From the first line of the records below, transcribe each line exactly up to and including the one with "[图片由 jackmac34 在"; pictures stay out.

*** Opening Given entries ***

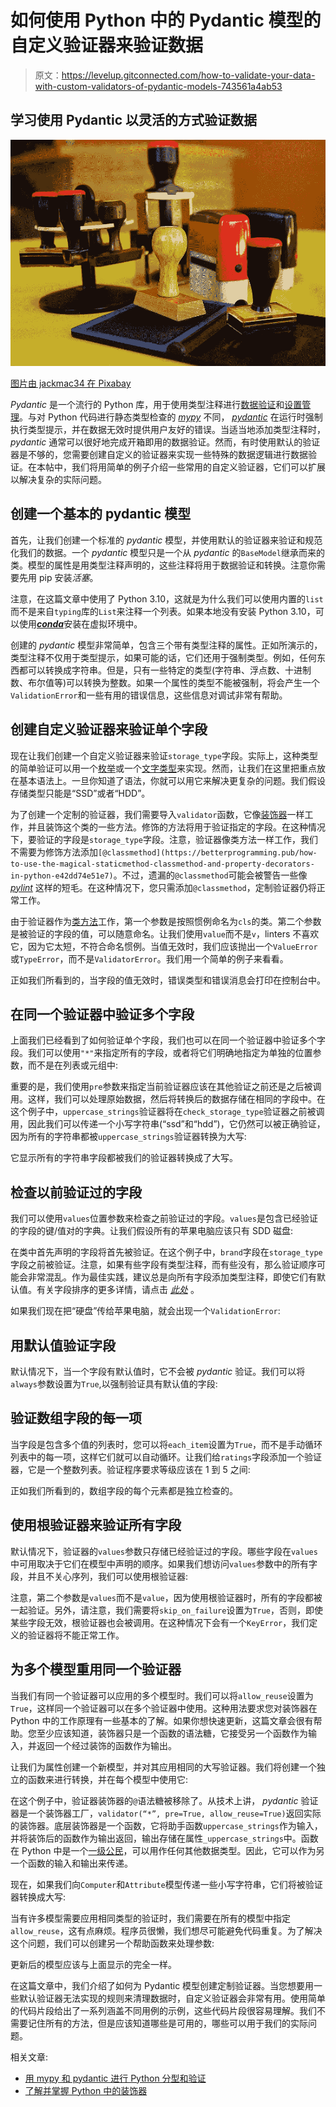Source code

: # 如何使用 Python 中的 Pydantic 模型的自定义验证器来验证数据

> 原文：<https://levelup.gitconnected.com/how-to-validate-your-data-with-custom-validators-of-pydantic-models-743561a4ab53>

## 学习使用 Pydantic 以灵活的方式验证数据

![](img/1a7a78bf15afaa5dfbc0ee46c611a08d.png)

[图片由 jackmac34 在 Pixabay](https://pixabay.com/photos/tampons-authorisation-validation-1143489/)

*Pydantic* 是一个流行的 Python 库，用于使用类型注释进行[数据验证](https://lynn-kwong.medium.com/python-typing-and-validation-with-mypy-and-pydantic-a2563d67e6d)和[设置管理](https://lynn-kwong.medium.com/how-to-use-pydantic-to-read-environment-variables-and-secret-files-in-python-8a6b8c56381c)。与对 Python 代码进行静态类型检查的 [*mypy*](http://mypy-lang.org/) 不同， [*pydantic*](https://pydantic-docs.helpmanual.io/) 在运行时强制执行类型提示，并在数据无效时提供用户友好的错误。当适当地添加类型注释时， *pydantic* 通常可以很好地完成开箱即用的数据验证。然而，有时使用默认的验证器是不够的，您需要创建自定义的验证器来实现一些特殊的数据逻辑进行数据验证。在本帖中，我们将用简单的例子介绍一些常用的自定义验证器，它们可以扩展以解决复杂的实际问题。

## 创建一个基本的 pydantic 模型

首先，让我们创建一个标准的 *pydantic* 模型，并使用默认的验证器来验证和规范化我们的数据。一个 *pydantic* 模型只是一个从 *pydantic* 的`BaseModel`继承而来的类。模型的属性是用类型注释声明的，这些注释将用于数据验证和转换。注意你需要先用 pip 安装*活塞*。

注意，在这篇文章中使用了 Python 3.10，这就是为什么我们可以使用内置的`list`而不是来自`typing`库的`List`来注释一个列表。如果本地没有安装 Python 3.10，可以使用[***conda***](https://lynn-kwong.medium.com/how-to-create-virtual-environments-with-venv-and-conda-in-python-31814c0a8ec2)安装在虚拟环境中。

创建的 *pydantic* 模型非常简单，包含三个带有类型注释的属性。正如所演示的，类型注释不仅用于类型提示，如果可能的话，它们还用于强制类型。例如，任何东西都可以转换成字符串。但是，只有一些特定的类型(字符串、浮点数、十进制数、布尔值等)可以转换为整数。如果一个属性的类型不能被强制，将会产生一个`ValidationError`和一些有用的错误信息，这些信息对调试非常有帮助。

## 创建自定义验证器来验证单个字段

现在让我们创建一个自定义验证器来验证`storage_type`字段。实际上，这种类型的简单验证可以用一个[枚举](https://lynn-kwong.medium.com/stop-using-magical-numbers-in-your-python-code-try-to-use-enum-like-a-pro-e1278c35b5ba)或一个[文字类型](https://peps.python.org/pep-0586/)来实现。然而，让我们在这里把重点放在基本语法上。一旦你知道了语法，你就可以用它来解决更复杂的问题。我们假设存储类型只能是“SSD”或者“HDD”。

为了创建一个定制的验证器，我们需要导入`validator`函数，它像[装饰器](https://lynn-kwong.medium.com/understand-and-master-the-decorator-in-python-481aa444933f)一样工作，并且装饰这个类的一些方法。修饰的方法将用于验证指定的字段。在这种情况下，要验证的字段是`storage_type`字段。注意，验证器像类方法一样工作，我们不需要为修饰方法添加`[@classmethod](https://betterprogramming.pub/how-to-use-the-magical-staticmethod-classmethod-and-property-decorators-in-python-e42dd74e51e7)`。不过，遗漏的`@classmethod`可能会被警告一些像 [*pylint*](https://lynn-kwong.medium.com/use-black-mypy-and-pylint-to-make-your-python-code-more-professional-b594512f4362) 这样的短毛。在这种情况下，您只需添加`@classmethod`，定制验证器仍将正常工作。

由于验证器作为[类方法](https://betterprogramming.pub/how-to-use-the-magical-staticmethod-classmethod-and-property-decorators-in-python-e42dd74e51e7)工作，第一个参数是按照惯例命名为`cls`的类。第二个参数是被验证的字段的值，可以随意命名。让我们使用`value`而不是`v`，linters 不喜欢它，因为它太短，不符合命名惯例。当值无效时，我们应该抛出一个`ValueError`或`TypeError`，而不是`ValidatorError`。我们用一个简单的例子来看看。

正如我们所看到的，当字段的值无效时，错误类型和错误消息会打印在控制台中。

## 在同一个验证器中验证多个字段

上面我们已经看到了如何验证单个字段，我们也可以在同一个验证器中验证多个字段。我们可以使用`"*"`来指定所有的字段，或者将它们明确地指定为单独的位置参数，而不是在列表或元组中:

重要的是，我们使用`pre`参数来指定当前验证器应该在其他验证之前还是之后被调用。这样，我们可以处理原始数据，然后将转换后的数据存储在相同的字段中。在这个例子中，`uppercase_strings`验证器将在`check_storage_type`验证器之前被调用，因此我们可以传递一个小写字符串(“ssd”和“hdd”)，它仍然可以被正确验证，因为所有的字符串都被`uppercase_strings`验证器转换为大写:

它显示所有的字符串字段都被我们的验证器转换成了大写。

## 检查以前验证过的字段

我们可以使用`values`位置参数来检查之前验证过的字段。`values`是包含已经验证的字段的键/值对的字典。让我们假设所有的苹果电脑应该只有 SDD 磁盘:

在类中首先声明的字段将首先被验证。在这个例子中，`brand`字段在`storage_type`字段之前被验证。注意，如果有些字段有类型注释，而有些没有，那么验证顺序可能会非常混乱。作为最佳实践，建议总是向所有字段添加类型注释，即使它们有默认值。有关字段排序的更多详情，请点击 [*此处*](https://pydantic-docs.helpmanual.io/usage/models/#field-ordering) 。

如果我们现在把“硬盘”传给苹果电脑，就会出现一个`ValidationError`:

## 用默认值验证字段

默认情况下，当一个字段有默认值时，它不会被 *pydantic* 验证。我们可以将`always`参数设置为`True`,以强制验证具有默认值的字段:

## 验证数组字段的每一项

当字段是包含多个值的列表时，您可以将`each_item`设置为`True`，而不是手动循环列表中的每一项，这样它们就可以自动循环。让我们给`ratings`字段添加一个验证器，它是一个整数列表。验证程序要求等级应该在 1 到 5 之间:

正如我们所看到的，数组字段的每个元素都是独立检查的。

## 使用根验证器来验证所有字段

默认情况下，验证器的`values`参数只存储已经验证过的字段。哪些字段在`values`中可用取决于它们在模型中声明的顺序。如果我们想访问`values`参数中的所有字段，并且不关心序列，我们可以使用根验证器:

注意，第二个参数是`values`而不是`value`，因为使用根验证器时，所有的字段都被一起验证。另外，请注意，我们需要将`skip_on_failure`设置为`True`，否则，即使某些字段无效，根验证器也会被调用。在这种情况下会有一个`KeyError`，我们定义的验证器将不能正常工作。

## 为多个模型重用同一个验证器

当我们有同一个验证器可以应用的多个模型时。我们可以将`allow_reuse`设置为`True`，这样同一个验证器可以在多个验证器中使用。这种用法要求您对装饰器在 Python 中的工作原理有一些基本的了解。如果你想快速更新，这篇文章会很有帮助。您至少应该知道，装饰器只是一个函数的语法糖，它接受另一个函数作为输入，并返回一个经过装饰的函数作为输出。

让我们为属性创建一个新模型，并对其应用相同的大写验证器。我们将创建一个独立的函数来进行转换，并在每个模型中使用它:

在这个例子中，验证器装饰器的`@`语法糖被移除了。从技术上讲， *pydantic* 验证器是一个装饰器工厂，`validator(“*”, pre=True, allow_reuse=True)`返回实际的装饰器。底层装饰器是一个函数，它将助手函数`uppercase_strings`作为输入，并将装饰后的函数作为输出返回，输出存储在属性`_uppercase_strings`中。函数在 Python 中是一个[一级公民](https://en.wikipedia.org/wiki/First-class_citizen)，可以用作任何其他数据类型。因此，它可以作为另一个函数的输入和输出来传递。

现在，如果我们向`Computer`和`Attribute`模型传递一些小写字符串，它们将被验证器转换成大写:

当有许多模型需要应用相同类型的验证时，我们需要在所有的模型中指定`allow_reuse`，这有点麻烦。程序员很懒，我们想尽可能避免代码重复。为了解决这个问题，我们可以创建另一个帮助函数来处理参数:

更新后的模型应该与上面显示的完全一样。

在这篇文章中，我们介绍了如何为 Pydantic 模型创建定制验证器。当您想要用一些默认验证器无法实现的规则来清理数据时，自定义验证器会非常有用。使用简单的代码片段给出了一系列涵盖不同用例的示例，这些代码片段很容易理解。我们不需要记住所有的方法，但是应该知道哪些是可用的，哪些可以用于我们的实际问题。

相关文章:

*   [用 mypy 和 pydantic 进行 Python 分型和验证](https://lynn-kwong.medium.com/python-typing-and-validation-with-mypy-and-pydantic-a2563d67e6d)
*   [了解并掌握 Python 中的装饰器](https://lynn-kwong.medium.com/understand-and-master-the-decorator-in-python-481aa444933f)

*** Closing Given entries ***

* [Answer box]:
Source code

: # 如何使用 Python 中的 Pydantic 模型的自定义验证器来验证数据

> 原文：<https://levelup.gitconnected.com/how-to-validate-your-data-with-custom-validators-of-pydantic-models-743561a4ab53>

## 学习使用 Pydantic 以灵活的方式验证数据

![](img/1a7a78bf15afaa5dfbc0ee46c611a08d.png)

[图片由 jackmac34 在 Pixabay](https://pixabay.com/photos/tampons-authorisation-validation-1143489/)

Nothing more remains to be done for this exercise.